At the Commodore Ballroom on Friday, July 4
The production on Rhye’s sexily gorgeous Woman is such a virtue unto itself that we probably would have been happy to have Mike Milosh stand there and sing along to a backing tape. But Rhye live is an impressively earthy affair, with the vocalist-producer—his voice every bit as miraculous and otherworldly in real time as it is in your earphones—flanked by a crack five-piece that frequently, if not always, found ways to expand on the album’s tightly organized sounds, just-so arrangements, and air of perfect fragility.
The whole point of the exercise is erotic tension, at least when you’re playing Woman in your bedroom (it’s natural habitat, in my view), with the singer floating like some airy, androgynous expression of cosmic union over a bed of electrosoul teased to within an inch of climax. It’s a vibe that Milosh’s bandmates managed to honour instantly as the title track's polymorphous wash of looped vocals turned seamlessly into the pellucid slow-jam of “Verse”.
This was true for most of the night, but the best moments of Rhye’s performance at the Commodore Ballroom on Friday (July 4) came later, when things got aggressive. Maybe it’s just a fact of the live experience that we want our musicians to sweat and our pulses to quicken, so the mad keyboard skronk that erupted out of a too-slowly paced “3 Days” was like a shot of amyl nitrate after the languid 10-minutes that preceded it.
But still the band continued to caress rather than pound, through such delicate studio constructs as "The Fall" and "Major Minor Love". "It always takes three songs to warm up," said Milosh, speaking with uncanny precision to the little voice in my head and possibly my pants that was saying, "No shit..."
In fact, it wasn't until the seventh number of an 11-song night—how’s that for holding back?—that the ersatz disco of “Last Dance” seriously upped the pace. Now Rhye was really starting to cook, propelling the song out of its elegant dressing with drummer Zach Morillo looking like a rat finally out if its cage and Claire Courchene (who also doubled on cello) seizing the final minutes of the song with a wild trombone solo. Droplets of Orgone subsequently condensed on the ceiling, all that stately foreplay was done, the clothes had landed in a heap on the kitchen floor, and “Open”—which followed “The City”, a nod to Milosh’s 2006 album, Meme—finally gave us the finish we were aching for.

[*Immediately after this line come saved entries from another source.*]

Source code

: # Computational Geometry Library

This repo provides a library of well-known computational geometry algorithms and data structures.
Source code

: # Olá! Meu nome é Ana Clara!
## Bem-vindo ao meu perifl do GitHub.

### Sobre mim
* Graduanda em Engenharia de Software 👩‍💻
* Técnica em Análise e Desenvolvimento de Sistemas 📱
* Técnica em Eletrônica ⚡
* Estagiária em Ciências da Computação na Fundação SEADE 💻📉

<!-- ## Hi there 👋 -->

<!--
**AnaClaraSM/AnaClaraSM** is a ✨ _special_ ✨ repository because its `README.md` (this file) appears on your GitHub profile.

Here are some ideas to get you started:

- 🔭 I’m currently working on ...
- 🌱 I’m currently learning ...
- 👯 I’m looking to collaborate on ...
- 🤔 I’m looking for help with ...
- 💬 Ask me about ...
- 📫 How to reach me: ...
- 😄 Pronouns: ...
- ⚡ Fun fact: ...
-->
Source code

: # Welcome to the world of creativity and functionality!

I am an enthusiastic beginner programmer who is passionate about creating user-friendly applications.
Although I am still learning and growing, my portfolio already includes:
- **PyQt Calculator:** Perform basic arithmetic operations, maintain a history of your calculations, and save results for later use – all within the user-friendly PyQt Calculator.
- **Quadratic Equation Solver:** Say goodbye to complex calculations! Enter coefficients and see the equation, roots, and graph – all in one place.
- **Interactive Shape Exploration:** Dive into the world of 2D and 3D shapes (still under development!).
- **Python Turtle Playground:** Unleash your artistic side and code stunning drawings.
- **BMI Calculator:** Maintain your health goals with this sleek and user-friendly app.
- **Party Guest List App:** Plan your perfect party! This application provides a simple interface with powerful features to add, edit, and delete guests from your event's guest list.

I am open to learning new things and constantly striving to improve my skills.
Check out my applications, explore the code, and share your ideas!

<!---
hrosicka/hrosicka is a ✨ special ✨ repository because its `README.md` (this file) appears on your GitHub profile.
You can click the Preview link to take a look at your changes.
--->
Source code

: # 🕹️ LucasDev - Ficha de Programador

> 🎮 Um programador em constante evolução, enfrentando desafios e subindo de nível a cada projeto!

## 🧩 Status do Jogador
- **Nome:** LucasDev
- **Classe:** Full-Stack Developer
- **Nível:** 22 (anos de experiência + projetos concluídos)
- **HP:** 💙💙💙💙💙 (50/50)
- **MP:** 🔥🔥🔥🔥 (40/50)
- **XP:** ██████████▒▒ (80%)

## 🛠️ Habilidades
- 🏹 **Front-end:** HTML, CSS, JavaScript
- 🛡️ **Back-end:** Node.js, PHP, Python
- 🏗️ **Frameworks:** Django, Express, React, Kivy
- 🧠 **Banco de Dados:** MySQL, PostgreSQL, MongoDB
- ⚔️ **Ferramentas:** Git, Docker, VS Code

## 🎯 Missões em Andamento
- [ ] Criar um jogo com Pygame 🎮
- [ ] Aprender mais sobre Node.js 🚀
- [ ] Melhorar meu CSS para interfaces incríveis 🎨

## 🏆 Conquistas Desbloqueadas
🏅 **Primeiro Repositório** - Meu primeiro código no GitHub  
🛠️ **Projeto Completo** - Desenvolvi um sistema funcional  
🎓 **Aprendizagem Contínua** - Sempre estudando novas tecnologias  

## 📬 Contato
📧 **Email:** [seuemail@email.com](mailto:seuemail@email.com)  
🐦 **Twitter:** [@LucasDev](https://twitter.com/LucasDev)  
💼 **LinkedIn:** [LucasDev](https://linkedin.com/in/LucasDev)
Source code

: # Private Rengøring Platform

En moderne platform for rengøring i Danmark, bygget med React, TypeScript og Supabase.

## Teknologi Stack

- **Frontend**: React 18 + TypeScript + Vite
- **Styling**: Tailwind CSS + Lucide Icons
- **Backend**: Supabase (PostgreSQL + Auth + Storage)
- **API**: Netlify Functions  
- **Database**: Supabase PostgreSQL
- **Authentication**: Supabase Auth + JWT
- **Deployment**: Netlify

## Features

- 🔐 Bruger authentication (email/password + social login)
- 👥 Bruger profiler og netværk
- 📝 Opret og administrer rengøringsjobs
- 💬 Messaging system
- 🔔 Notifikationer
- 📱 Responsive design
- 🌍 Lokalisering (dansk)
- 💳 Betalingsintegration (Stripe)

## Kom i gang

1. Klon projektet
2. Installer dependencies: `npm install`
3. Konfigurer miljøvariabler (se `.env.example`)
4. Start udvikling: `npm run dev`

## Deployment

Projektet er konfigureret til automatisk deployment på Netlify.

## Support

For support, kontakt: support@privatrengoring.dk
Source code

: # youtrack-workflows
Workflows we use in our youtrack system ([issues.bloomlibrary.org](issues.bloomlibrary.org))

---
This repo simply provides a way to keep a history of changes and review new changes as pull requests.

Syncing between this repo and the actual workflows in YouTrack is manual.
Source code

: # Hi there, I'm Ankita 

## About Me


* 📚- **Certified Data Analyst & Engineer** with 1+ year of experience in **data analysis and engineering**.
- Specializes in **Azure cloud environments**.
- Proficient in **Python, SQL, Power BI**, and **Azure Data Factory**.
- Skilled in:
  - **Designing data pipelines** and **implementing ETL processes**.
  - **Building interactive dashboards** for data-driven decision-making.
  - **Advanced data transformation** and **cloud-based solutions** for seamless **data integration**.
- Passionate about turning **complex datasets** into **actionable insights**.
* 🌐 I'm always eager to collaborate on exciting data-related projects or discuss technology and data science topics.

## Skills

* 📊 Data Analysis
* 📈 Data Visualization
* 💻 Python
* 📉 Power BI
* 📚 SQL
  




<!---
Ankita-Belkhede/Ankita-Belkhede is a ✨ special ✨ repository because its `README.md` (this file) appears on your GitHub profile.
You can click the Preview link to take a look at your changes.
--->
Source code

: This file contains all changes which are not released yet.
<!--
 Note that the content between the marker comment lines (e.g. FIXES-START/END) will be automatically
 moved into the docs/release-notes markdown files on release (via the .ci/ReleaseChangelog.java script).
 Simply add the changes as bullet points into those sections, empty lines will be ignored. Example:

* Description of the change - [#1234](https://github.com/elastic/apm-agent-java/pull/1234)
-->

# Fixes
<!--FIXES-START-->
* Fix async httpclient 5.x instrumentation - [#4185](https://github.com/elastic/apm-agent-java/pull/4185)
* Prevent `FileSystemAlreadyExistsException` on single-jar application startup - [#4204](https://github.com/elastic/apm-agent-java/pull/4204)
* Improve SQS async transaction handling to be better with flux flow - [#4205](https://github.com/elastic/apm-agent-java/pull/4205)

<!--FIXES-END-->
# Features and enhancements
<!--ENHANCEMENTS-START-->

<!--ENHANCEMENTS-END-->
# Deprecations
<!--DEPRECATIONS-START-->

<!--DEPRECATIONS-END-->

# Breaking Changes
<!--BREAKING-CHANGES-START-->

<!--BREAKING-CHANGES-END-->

If you can accuse the man of keeping things a little too gentle up to this point, you can't fault him for dropping the hit right where it would box us all the hardest. And again, it was some furious, extended five-string intercourse between Courchene and her violin partner Thomas Lea that laid a big whammy on the whole room.
Two songs later it was over, ending, appropriately enough, with a non-album track called “It’s Over”. Milosh closed matters on little more than his unamplified voice, like a breathy goodnight after a long, beautiful fuck. They might be gone, but I'll go ahead and assume I'm not the only one who still feels respected in the morning.